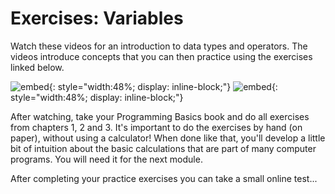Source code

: # Exercises: Variables

Watch these videos for an introduction to data types and operators. The videos introduce concepts that you can then practice using the exercises linked below.

![embed](https://www.youtube.com/embed/luDPUSmTcPc){: style="width:48%; display: inline-block;"}
![embed](https://www.youtube.com/embed/f1xZf4iJDWE){: style="width:48%; display: inline-block;"}

After watching, take your Programming Basics book and do all exercises from chapters 1, 2 and 3. It's important to do the exercises by hand (on paper), without using a calculator! When done like that, you'll develop a little bit of intuition about the basic calculations that are part of many computer programs. You will need it for the next module.

After completing your practice exercises you can take a small online test...
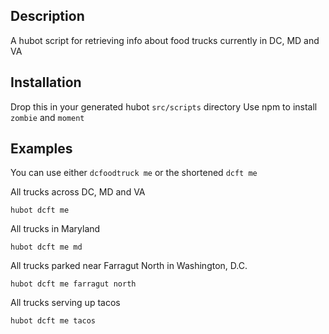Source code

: ## Description
A hubot script for retrieving info about food trucks currently in DC, MD and VA

## Installation
Drop this in your generated hubot `src/scripts` directory
Use npm to install `zombie` and `moment`

## Examples

You can use either `dcfoodtruck me` or the shortened `dcft me`

All trucks across DC, MD and VA
    
    hubot dcft me

All trucks in Maryland

    hubot dcft me md

All trucks parked near Farragut North in Washington, D.C.

    hubot dcft me farragut north

All trucks serving up tacos

    hubot dcft me tacos
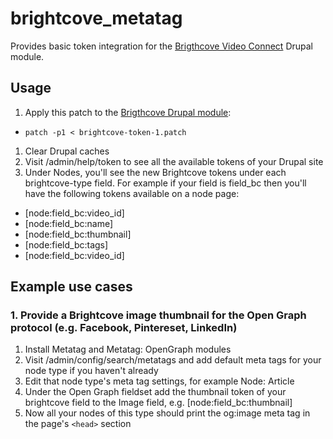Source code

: # brightcove_metatag
Provides basic token integration for the [Brigthcove Video Connect](https://www.drupal.org/project/brightcove) Drupal module.

## Usage
1. Apply this patch to the [Brigthcove Drupal module](https://www.drupal.org/project/brightcove):
  * `patch -p1 < brightcove-token-1.patch`
1. Clear Drupal caches
1. Visit /admin/help/token to see all the available tokens of your Drupal site
1. Under Nodes, you'll see the new Brightcove tokens under each brightcove-type field. For example if your field is field_bc then you'll have the following tokens available on a node page:
  * [node:field_bc:video_id]
  * [node:field_bc:name]
  * [node:field_bc:thumbnail]
  * [node:field_bc:tags]
  * [node:field_bc:video_id]

## Example use cases

### 1. Provide a Brightcove image thumbnail for the Open Graph protocol (e.g. Facebook, Pintereset, LinkedIn)
1. Install Metatag and Metatag: OpenGraph modules
1. Visit /admin/config/search/metatags and add default meta tags for your node type if you haven't already
1. Edit that node type's meta tag settings, for example Node: Article
1. Under the Open Graph fieldset add the thumbnail token of your brightcove field to the Image field, e.g. [node:field_bc:thumbnail]
1. Now all your nodes of this type should print the og:image meta tag in the page's `<head>` section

+ + + + +

* Exercise description *
Only the pictures should be left out; write out everything else in the records exactly.

* Exercise solution *
Source code

: # Exercises: Variables

Watch these videos for an introduction to data types and operators. The videos introduce concepts that you can then practice using the exercises linked below.

![embed](https://www.youtube.com/embed/luDPUSmTcPc){: style="width:48%; display: inline-block;"}
![embed](https://www.youtube.com/embed/f1xZf4iJDWE){: style="width:48%; display: inline-block;"}

After watching, take your Programming Basics book and do all exercises from chapters 1, 2 and 3. It's important to do the exercises by hand (on paper), without using a calculator! When done like that, you'll develop a little bit of intuition about the basic calculations that are part of many computer programs. You will need it for the next module.

After completing your practice exercises you can take a small online test...
Source code

: ## Description
A hubot script for retrieving info about food trucks currently in DC, MD and VA

## Installation
Drop this in your generated hubot `src/scripts` directory
Use npm to install `zombie` and `moment`

## Examples

You can use either `dcfoodtruck me` or the shortened `dcft me`

All trucks across DC, MD and VA
    
    hubot dcft me

All trucks in Maryland

    hubot dcft me md

All trucks parked near Farragut North in Washington, D.C.

    hubot dcft me farragut north

All trucks serving up tacos

    hubot dcft me tacos
Source code

: # brightcove_metatag
Provides basic token integration for the [Brigthcove Video Connect](https://www.drupal.org/project/brightcove) Drupal module.

## Usage
1. Apply this patch to the [Brigthcove Drupal module](https://www.drupal.org/project/brightcove):
  * `patch -p1 < brightcove-token-1.patch`
1. Clear Drupal caches
1. Visit /admin/help/token to see all the available tokens of your Drupal site
1. Under Nodes, you'll see the new Brightcove tokens under each brightcove-type field. For example if your field is field_bc then you'll have the following tokens available on a node page:
  * [node:field_bc:video_id]
  * [node:field_bc:name]
  * [node:field_bc:thumbnail]
  * [node:field_bc:tags]
  * [node:field_bc:video_id]

## Example use cases

### 1. Provide a Brightcove image thumbnail for the Open Graph protocol (e.g. Facebook, Pintereset, LinkedIn)
1. Install Metatag and Metatag: OpenGraph modules
1. Visit /admin/config/search/metatags and add default meta tags for your node type if you haven't already
1. Edit that node type's meta tag settings, for example Node: Article
1. Under the Open Graph fieldset add the thumbnail token of your brightcove field to the Image field, e.g. [node:field_bc:thumbnail]
1. Now all your nodes of this type should print the og:image meta tag in the page's `<head>` section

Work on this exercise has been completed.